> _Records supplied_:

# # # #

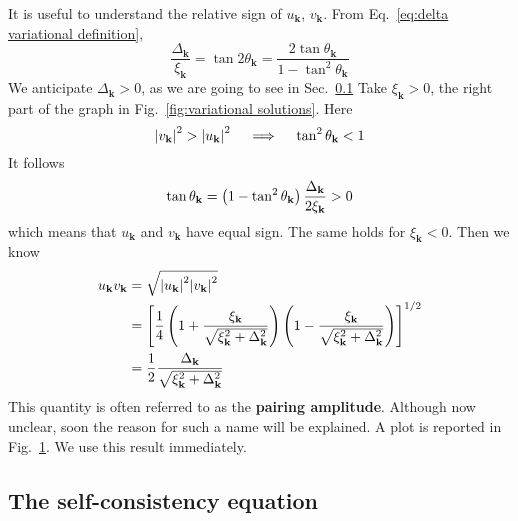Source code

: It is useful to understand the relative sign of $u_\mathbf{k}$, $v_\mathbf{k}$. From Eq.~\eqref{eq:delta variational definition},
\[
	\frac{\Delta_\mathbf{k}}{\xi_\mathbf{k}} = \tan 2\theta_\mathbf{k} = \frac{2 \tan\theta_\mathbf{k}}{1 - \tan^2\theta_\mathbf{k}}
\]
We anticipate $\Delta_\mathbf{k} > 0$, as we are going to see in Sec.~\ref{subsec:the self consistency equation} Take $\xi_\mathbf{k}>0$, the right part of the graph in Fig.~\ref{fig:variational solutions}. Here
\[
	\abs{v_\mathbf{k}}^2 > \abs{u_\mathbf{k}}^2
	\quad\implies\quad
	\tan^2\theta_\mathbf{k} < 1
\]
It follows
\[
	\tan\theta_\mathbf{k} = \left({1-\tan^2\theta_\mathbf{k}}\right) \frac{\Delta_\mathbf{k}}{2\xi_\mathbf{k}} > 0
\]
which means that $u_\mathbf{k}$ and $v_\mathbf{k}$ have equal sign. The same holds for $\xi_\mathbf{k}<0$. Then we know
\begin{align}
	u_\mathbf{k} v_\mathbf{k} &= \sqrt{\abs{u_\mathbf{k}}^2 \abs{v_\mathbf{k}}^2} \nonumber \\
	&= \left[{\frac{1}{4} \left({1 + \frac{\xi_\mathbf{k}}{\sqrt{\xi_\mathbf{k}^2 + \Delta_\mathbf{k}^2}}}\right) \left({1 - \frac{\xi_\mathbf{k}}{\sqrt{\xi_\mathbf{k}^2 + \Delta_\mathbf{k}^2}}}\right) }\right]^{1/2} \nonumber \\
	&= \frac{1}{2} \frac{\Delta_\mathbf{k}}{\sqrt{\xi_\mathbf{k}^2 + \Delta_\mathbf{k}^2}} \label{eq:pairing amplitude vk uk}
\end{align}
This quantity is often referred to as the \textbf{pairing amplitude}. Although now unclear, soon the reason for such a name will be explained. A plot is reported in Fig.~\ref{fig:variational solutions pairing amplitude}.
We use this result immediately.

\begin{figure}
	\centering
	
	\caption{}
	\label{fig:variational solutions pairing amplitude}
\end{figure}


\subsection{The self-consistency equation}\label{subsec:the self consistency equation}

# # # #

> _What you have to do_:
Where pictures occur in the material above, omit them and return everything else exactly.

> _Finished task_:
Source code

: It is useful to understand the relative sign of $u_\mathbf{k}$, $v_\mathbf{k}$. From Eq.~\eqref{eq:delta variational definition},
\[
	\frac{\Delta_\mathbf{k}}{\xi_\mathbf{k}} = \tan 2\theta_\mathbf{k} = \frac{2 \tan\theta_\mathbf{k}}{1 - \tan^2\theta_\mathbf{k}}
\]
We anticipate $\Delta_\mathbf{k} > 0$, as we are going to see in Sec.~\ref{subsec:the self consistency equation} Take $\xi_\mathbf{k}>0$, the right part of the graph in Fig.~\ref{fig:variational solutions}. Here
\[
	\abs{v_\mathbf{k}}^2 > \abs{u_\mathbf{k}}^2
	\quad\implies\quad
	\tan^2\theta_\mathbf{k} < 1
\]
It follows
\[
	\tan\theta_\mathbf{k} = \left({1-\tan^2\theta_\mathbf{k}}\right) \frac{\Delta_\mathbf{k}}{2\xi_\mathbf{k}} > 0
\]
which means that $u_\mathbf{k}$ and $v_\mathbf{k}$ have equal sign. The same holds for $\xi_\mathbf{k}<0$. Then we know
\begin{align}
	u_\mathbf{k} v_\mathbf{k} &= \sqrt{\abs{u_\mathbf{k}}^2 \abs{v_\mathbf{k}}^2} \nonumber \\
	&= \left[{\frac{1}{4} \left({1 + \frac{\xi_\mathbf{k}}{\sqrt{\xi_\mathbf{k}^2 + \Delta_\mathbf{k}^2}}}\right) \left({1 - \frac{\xi_\mathbf{k}}{\sqrt{\xi_\mathbf{k}^2 + \Delta_\mathbf{k}^2}}}\right) }\right]^{1/2} \nonumber \\
	&= \frac{1}{2} \frac{\Delta_\mathbf{k}}{\sqrt{\xi_\mathbf{k}^2 + \Delta_\mathbf{k}^2}} \label{eq:pairing amplitude vk uk}
\end{align}
This quantity is often referred to as the \textbf{pairing amplitude}. Although now unclear, soon the reason for such a name will be explained. A plot is reported in Fig.~\ref{fig:variational solutions pairing amplitude}.
We use this result immediately.

\begin{figure}
	\centering
	
	\caption{}
	\label{fig:variational solutions pairing amplitude}
\end{figure}


\subsection{The self-consistency equation}\label{subsec:the self consistency equation}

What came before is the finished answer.